Identification of differentially expressed microRNAs in bone marrow mesenchymal stem cells from congenital scoliosis patients

目的:分析先天性脊柱侧凸(CS)患者和健康人骨髓间充质干细胞中的差异microRNAs(miRNAs)表达谱。方法:获取CS患者(椎体形成障碍亚组、椎体分节障碍亚组)及健康对照组的骨髓,分离培养、鉴定骨髓间充质干细胞,提取总RNA后标记miRNAs,使用微阵列芯片技术检测三组受试者骨髓间充质干细胞中的miRNAs表达谱,并对差异miRNAs进行生物信息学分析,通过qRT-PCR技术对获得的差异miRNAs进行验证。结果:在椎体形成障碍亚组和健康对照组之间鉴定出29个差异表达miRNAs,在椎体分节障碍亚组和健康对照组之间鉴定出27个差异表达miRNAs。两组差异表达miRNAs的交集共有10个。生物信息学分析结果显示,细胞内信号转导、高尔基体部分和蛋白质丝氨酸/苏氨酸激酶激活物活性分别是生物过程、细胞定位和分子功能中最显著的富集项,黏蛋白型O-聚糖的生物合成是所涉及的最重要的信号通路。qRT-PCR成功验证了其中2个差异表达的miRNAs:miR-412-3p和miR-766-5p。结论:本研究成功构建了CS患者与健康人骨髓间充质干细胞中的差异miRNAs表达谱。这些差异表达的miRNAs可能对阐述CS的发病机制具有重要意义,并有助于建立早期诊断生物标志物。

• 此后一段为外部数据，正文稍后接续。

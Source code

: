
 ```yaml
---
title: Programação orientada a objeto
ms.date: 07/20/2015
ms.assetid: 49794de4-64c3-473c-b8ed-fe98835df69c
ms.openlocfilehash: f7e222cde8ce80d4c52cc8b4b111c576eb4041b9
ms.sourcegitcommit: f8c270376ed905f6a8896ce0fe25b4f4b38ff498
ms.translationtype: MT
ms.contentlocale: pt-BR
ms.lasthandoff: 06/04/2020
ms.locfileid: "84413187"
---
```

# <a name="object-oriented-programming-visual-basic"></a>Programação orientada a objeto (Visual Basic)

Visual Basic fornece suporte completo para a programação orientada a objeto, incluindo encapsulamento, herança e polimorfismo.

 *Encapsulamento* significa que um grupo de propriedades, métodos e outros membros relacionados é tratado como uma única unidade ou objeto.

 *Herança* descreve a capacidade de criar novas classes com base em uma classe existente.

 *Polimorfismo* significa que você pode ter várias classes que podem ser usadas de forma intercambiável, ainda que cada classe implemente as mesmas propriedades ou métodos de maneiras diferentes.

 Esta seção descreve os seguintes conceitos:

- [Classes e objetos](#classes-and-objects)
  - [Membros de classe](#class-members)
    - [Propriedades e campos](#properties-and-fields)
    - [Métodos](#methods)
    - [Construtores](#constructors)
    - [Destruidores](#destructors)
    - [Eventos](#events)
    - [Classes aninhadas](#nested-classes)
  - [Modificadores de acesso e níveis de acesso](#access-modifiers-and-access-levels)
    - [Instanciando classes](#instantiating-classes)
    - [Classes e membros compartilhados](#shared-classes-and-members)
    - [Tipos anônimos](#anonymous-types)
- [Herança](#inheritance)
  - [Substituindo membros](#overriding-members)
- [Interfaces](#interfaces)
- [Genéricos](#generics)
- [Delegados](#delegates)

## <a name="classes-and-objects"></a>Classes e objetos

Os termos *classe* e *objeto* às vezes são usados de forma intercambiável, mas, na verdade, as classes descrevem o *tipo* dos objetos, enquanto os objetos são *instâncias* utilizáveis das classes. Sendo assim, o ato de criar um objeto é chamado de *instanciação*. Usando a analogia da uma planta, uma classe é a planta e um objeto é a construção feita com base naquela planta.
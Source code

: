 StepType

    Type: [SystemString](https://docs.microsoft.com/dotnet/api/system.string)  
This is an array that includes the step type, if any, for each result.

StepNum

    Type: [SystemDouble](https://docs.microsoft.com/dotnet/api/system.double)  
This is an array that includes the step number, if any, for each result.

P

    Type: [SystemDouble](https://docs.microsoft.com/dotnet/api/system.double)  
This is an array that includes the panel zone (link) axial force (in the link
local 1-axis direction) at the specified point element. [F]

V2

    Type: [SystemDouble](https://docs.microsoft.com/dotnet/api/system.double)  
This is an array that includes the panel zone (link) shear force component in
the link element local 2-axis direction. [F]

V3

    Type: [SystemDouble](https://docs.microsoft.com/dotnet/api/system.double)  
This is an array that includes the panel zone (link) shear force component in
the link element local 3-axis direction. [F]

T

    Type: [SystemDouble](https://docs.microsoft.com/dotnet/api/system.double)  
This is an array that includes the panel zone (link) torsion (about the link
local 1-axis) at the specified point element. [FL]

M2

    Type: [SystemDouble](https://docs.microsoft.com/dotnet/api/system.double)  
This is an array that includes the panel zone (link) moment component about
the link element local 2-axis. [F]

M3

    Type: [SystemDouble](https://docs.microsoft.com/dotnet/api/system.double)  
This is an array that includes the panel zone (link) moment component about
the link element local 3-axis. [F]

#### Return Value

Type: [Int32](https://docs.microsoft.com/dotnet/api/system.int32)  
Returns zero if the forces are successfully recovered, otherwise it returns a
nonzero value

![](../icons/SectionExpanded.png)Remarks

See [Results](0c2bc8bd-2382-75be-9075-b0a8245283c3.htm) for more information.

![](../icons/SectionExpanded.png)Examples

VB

Objective: To analyze the microRNAs(miRNAs) expression profiles in bone marrow mesenchymal stem cells(MSCs) from congenital scoliosis(CS) patients and healthy controls. Methods: Bone marrow were obtained from CS patients(failure of formation, failure of segmentation) and healthy controls. After cell culture and identification of MSCs, total RNAs extraction and miRNAs labeling were performed. The expression profiles of miRNAs in three groups were detected by microarray technique.Bioinformatic analysis and qRT-PCR validation of these differentially expressed miRNAs were performed. Results: There were 29 differential miRNAs identified between the failure of formation group and healthy controls, and 27 differential miRNAs between the failure of segmentation group and healthy controls. Ten miRNAs were generated as overlapping of the two sets. Gene Ontology enrichment indicated that intracellular signal transduction, Golgi apparatus and protein serine/threonine kinase activator activity were the most significantly enriched terms in biological process, cellular location, and molecular function. KEGG database yielded mucin type O-glycan biosynthesis was the most important pathway.Two differential mi RNAs, miR-412-3p and miR-766-5p, were validated by qRT-PCR. Conclusions: We analyzed the differential mi RNAs expression profiles in MSCs from CS patients and healthy controls. These findings may help to illustrate the pathogenesis of CS and aid in the establishment of early diagnostic biomarkers.